The chain is also closing a branch in Hanley, Stoke-on-Trent, according to local news reports.
It is not clear when exactly the store is pulling down its shutters.
Shoe Zone’s Aberdeenshire branch will also close for good in June, although again an exact date has not yet been confirmed.
The retailer also shut 13 stores in 2023, in locations including Bristol, Portsmouth, Leicestershire and Suffolk.
It has plans to close a branch in Inverness, Scotland, over the coming months too, although it’s not clear exactly when.
However, as is common practice for retailers, Shoe Zone has also been opening a swathe of shops across the UK.

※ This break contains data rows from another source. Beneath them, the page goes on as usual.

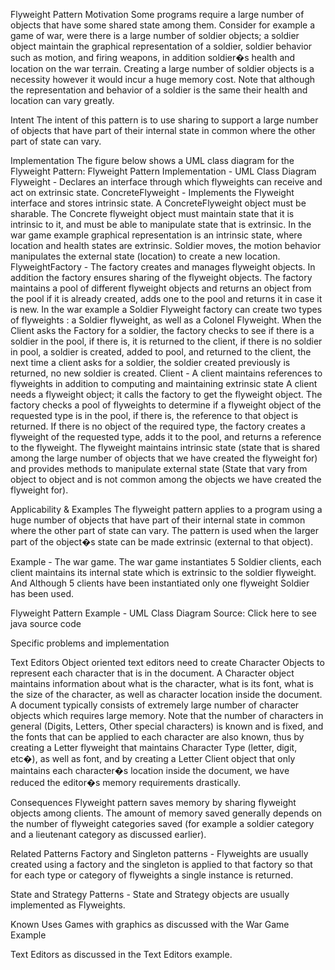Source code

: Flyweight Pattern
Motivation
Some programs require a large number of objects that have some shared state among them. Consider for example a game of war, were there is a large number of soldier objects; a soldier object maintain the graphical representation of a soldier, soldier behavior such as motion, and firing weapons, in addition soldier�s health and location on the war terrain. Creating a large number of soldier objects is a necessity however it would incur a huge memory cost. Note that although the representation and behavior of a soldier is the same their health and location can vary greatly.



Intent
The intent of this pattern is to use sharing to support a large number of objects that have part of their internal state in common where the other part of state can vary.

Implementation
The figure below shows a UML class diagram for the Flyweight Pattern:
Flyweight Pattern Implementation - UML Class Diagram 
Flyweight - Declares an interface through which flyweights can receive and act on extrinsic state.
ConcreteFlyweight - Implements the Flyweight interface and stores intrinsic state. A ConcreteFlyweight object must be sharable. The Concrete flyweight object must maintain state that it is intrinsic to it, and must be able to manipulate state that is extrinsic. In the war game example graphical representation is an intrinsic state, where location and health states are extrinsic. Soldier moves, the motion behavior manipulates the external state (location) to create a new location.
FlyweightFactory - The factory creates and manages flyweight objects. In addition the factory ensures sharing of the flyweight objects. The factory maintains a pool of different flyweight objects and returns an object from the pool if it is already created, adds one to the pool and returns it in case it is new.
In the war example a Soldier Flyweight factory can create two types of flyweights : a Soldier flyweight, as well as a Colonel Flyweight. When the Client asks the Factory for a soldier, the factory checks to see if there is a soldier in the pool, if there is, it is returned to the client, if there is no soldier in pool, a soldier is created, added to pool, and returned to the client, the next time a client asks for a soldier, the soldier created previously is returned, no new soldier is created.
Client - A client maintains references to flyweights in addition to computing and maintaining extrinsic state
A client needs a flyweight object; it calls the factory to get the flyweight object. The factory checks a pool of flyweights to determine if a flyweight object of the requested type is in the pool, if there is, the reference to that object is returned. If there is no object of the required type, the factory creates a flyweight of the requested type, adds it to the pool, and returns a reference to the flyweight. The flyweight maintains intrinsic state (state that is shared among the large number of objects that we have created the flyweight for) and provides methods to manipulate external state (State that vary from object to object and is not common among the objects we have created the flyweight for).


Applicability & Examples
The flyweight pattern applies to a program using a huge number of objects that have part of their internal state in common where the other part of state can vary. The pattern is used when the larger part of the object�s state can be made extrinsic (external to that object).



Example - The war game.
The war game instantiates 5 Soldier clients, each client maintains its internal state which is extrinsic to the soldier flyweight. And Although 5 clients have been instantiated only one flyweight Soldier has been used.

Flyweight Pattern Example - UML Class Diagram
Source:  Click here to see java source code 

Specific problems and implementation

Text Editors
Object oriented text editors need to create Character Objects to represent each character that is in the document. A Character object maintains information about what is the character, what is its font, what is the size of the character, as well as character location inside the document. A document typically consists of extremely large number of character objects which requires large memory. Note that the number of characters in general (Digits, Letters, Other special characters) is known and is fixed, and the fonts that can be applied to each character are also known, thus by creating a Letter flyweight that maintains Character Type (letter, digit, etc�), as well as font, and by creating a Letter Client object that only maintains each character�s location inside the document, we have reduced the editor�s memory requirements drastically.


Consequences
Flyweight pattern saves memory by sharing flyweight objects among clients. The amount of memory saved generally depends on the number of flyweight categories saved (for example a soldier category and a lieutenant category as discussed earlier).


Related Patterns
Factory and Singleton patterns - Flyweights are usually created using a factory and the singleton is applied to that factory so that for each type or category of flyweights a single instance is returned.

State and Strategy Patterns - State and Strategy objects are usually implemented as Flyweights.


Known Uses
Games with graphics as discussed with the War Game Example

Text Editors as discussed in the Text Editors example.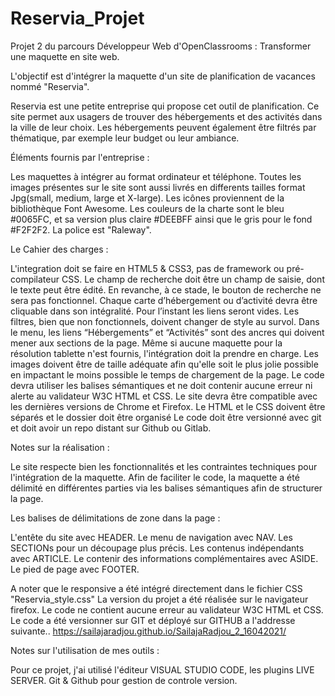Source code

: # Reservia_Projet
Projet 2 du parcours Développeur Web d'OpenClassrooms : Transformer une maquette en site web.

L'objectif est d'intégrer la maquette d'un site de planification de vacances nommé "Reservia".

Reservia est une petite entreprise qui propose cet outil de planification.
Ce site permet aux usagers de trouver des hébergements et des activités dans la ville de leur choix.
Les hébergements peuvent également être filtrés par thématique, par exemple leur budget ou leur ambiance.

Éléments fournis par l'entreprise :

Les maquettes à intégrer au format ordinateur et téléphone.
Toutes les images présentes sur le site sont aussi livrés en differents tailles format Jpg(small, medium, large et X-large).
Les icônes proviennent de la bibliothèque Font Awesome.
Les couleurs de la charte sont le bleu #0065FC, et sa version plus claire #DEEBFF ainsi que le gris pour le fond #F2F2F2.
La police est "Raleway".
    
Le Cahier des charges :

L'integration doit se faire en HTML5 & CSS3, pas de framework ou pré-compilateur CSS.
Le champ de recherche doit être un champ de saisie, dont le texte peut être édité. 
En revanche, à ce stade, le bouton de recherche ne sera pas fonctionnel.
Chaque carte d’hébergement ou d’activité devra être cliquable dans son intégralité.
Pour l’instant les liens seront vides.
Les filtres, bien que non fonctionnels, doivent changer de style au survol.
Dans le menu, les liens “Hébergements” et “Activités” sont des ancres qui doivent mener aux sections de la page.
Même si aucune maquette pour la résolution tablette n'est fournis, l'intégration doit la prendre en charge.
Les images doivent être de taille adéquate afin qu'elle soit le plus jolie possible en impactant le moins possible le temps de chargement de la page.
Le code devra utiliser les balises sémantiques et ne doit contenir aucune erreur ni alerte au validateur W3C HTML et CSS.
Le site devra être compatible avec les dernières versions de Chrome et Firefox.
Le HTML et le CSS doivent être séparés et le dossier doit être organisé
Le code doit être versionné avec git et doit avoir un repo distant sur Github ou Gitlab.
    
Notes sur la réalisation :
  
Le site respecte bien les fonctionnalités et les contraintes techniques pour l'intégration de la maquette.
Afin de faciliter le code, la maquette a été délimité en différentes parties via les balises sémantiques afin de structurer la page.

Les balises de délimitations de zone dans la page :

   L'entête du site avec HEADER.
   Le menu de navigation avec NAV.
   Les SECTIONs pour un découpage plus précis.
   Les contenus indépendants avec ARTICLE.
   Le contenir des informations complémentaires avec ASIDE.
   Le pied de page avec FOOTER.

A noter que le responsive a été intégré directement dans le fichier CSS "Reservia_style.css"
La version du projet a été réalisée sur le navigateur firefox.
Le code ne contient aucune erreur au validateur W3C HTML et CSS.
Le code a été versionner sur GIT et déployé sur GITHUB a l'addresse suivante..
             https://sailajaradjou.github.io/SailajaRadjou_2_16042021/
    
Notes sur l'utilisation de mes outils :

   Pour ce projet,
        j'ai utilisé l'éditeur VISUAL STUDIO CODE, les plugins LIVE SERVER.
        Git & Github pour gestion de controle version.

Chains often close sites and reopen them to drive business in areas where they are more in demand.
Last year, Shoe Zone confirmed to The Sun it had opened eight stores over 12 months.
The retailer pulled up the shutters on branches in Maidstone, Bristol, South Shields, Gravesend and Colchester.
OTHER HIGH STREET NEWS
A number of retailers have been shutting stores across the UK in a hammer blow to shoppers.
Wilko, The Body Shop and Ted Baker have closed hundreds of branches between them after falling into administration.
Why are retailers closing shops?
EMPTY shops have become an eyesore on many British high streets and are often symbolic of a town centre’s decline.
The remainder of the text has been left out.